Task details:
Go through the data below and copy each line where the word "includes" occurs.

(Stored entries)
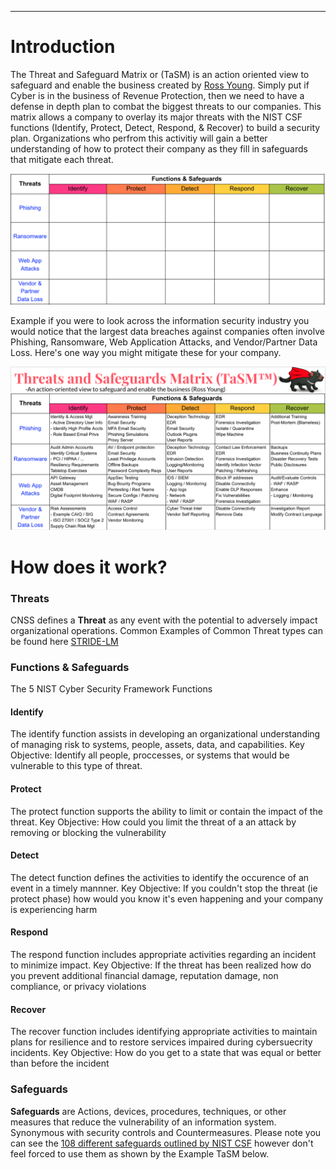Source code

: ---
# Introduction
The Threat and Safeguard Matrix or (TaSM) is an action oriented view to safeguard and enable the business created by [Ross Young](https://www.linkedin.com/in/mrrossyoung/).  Simply put if Cyber is in the business of Revenue Protection, then we need to have a defense in depth plan to combat the biggest threats to our companies.  This matrix allows a company to overlay its major threats with the NIST CSF functions (Identify, Protect, Detect, Respond, & Recover) to build a security plan.  Organizations who perfrom this activitiy will gain a better understanding of how to protect their company as they fill in safeguards that mitigate each threat.  

![Threat and Safeguard Matrix](assets/images/TaSMMatrix.png "Threat and Safeguard Matrix")

Example if you were to look across the information security industry you would notice that the largest data breaches against companies often involve Phishing, Ransomware, Web Application Attacks, and Vendor/Partner Data Loss. Here's one way you might mitigate these for your company.

![Completed Threat and Safeguard Matrix](assets/images/CompletedTaSM.png "Completed Threat and Safeguard Matrix")

# How does it work?

### Threats
CNSS defines a **Threat** as any event with the potential to adversely impact organizational operations.
Common Examples of Common Threat types can be found here [STRIDE-LM](assets/images/StrideLM.png "STRIDE-LM")


### Functions & Safeguards

The 5 NIST Cyber Security Framework Functions
#### Identify 
The identify function assists in developing an organizational understanding of managing risk to systems, people, assets, data, and capabilities.  Key Objective: Identify all people, proccesses, or systems that would be vulnerable to this type of threat.  
#### Protect
The protect function supports the ability to limit or contain the impact of the threat. Key Objective: How could you limit the threat of a an attack by removing or blocking the vulnerability
#### Detect
The detect function defines the activities to identify the occurence of an event in a timely mannner.  Key Objective: If you couldn't stop the threat (ie protect phase) how would you know it's even happening and your company is experiencing harm
#### Respond
The respond function includes appropriate activities regarding an incident to minimize impact.  Key Objective: If the threat has been realized how do you prevent additional financial damage, reputation damage, non compliance, or privacy violations 
#### Recover
The recover function includes identifying appropriate activities to maintain plans for resilience and to restore services impaired during cybersuecrity incidents.  Key Objective: How do you get to a state that was equal or better than before the incident

### Safeguards
**Safeguards** are Actions, devices, procedures, techniques, or other measures that reduce the vulnerability of an information system. Synonymous with security controls and Countermeasures.  Please note you can see the [108 different safeguards outlined by NIST CSF](https://github.com/OWASP/www-project-threat-and-safeguard-matrix/blob/main/Nist_CSF_Safeguards) however don't feel forced to use them as shown by the Example TaSM below.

Reply:
The respond function includes appropriate activities regarding an incident to minimize impact.  Key Objective: If the threat has been realized how do you prevent additional financial damage, reputation damage, non compliance, or privacy violations 
The recover function includes identifying appropriate activities to maintain plans for resilience and to restore services impaired during cybersuecrity incidents.  Key Objective: How do you get to a state that was equal or better than before the incident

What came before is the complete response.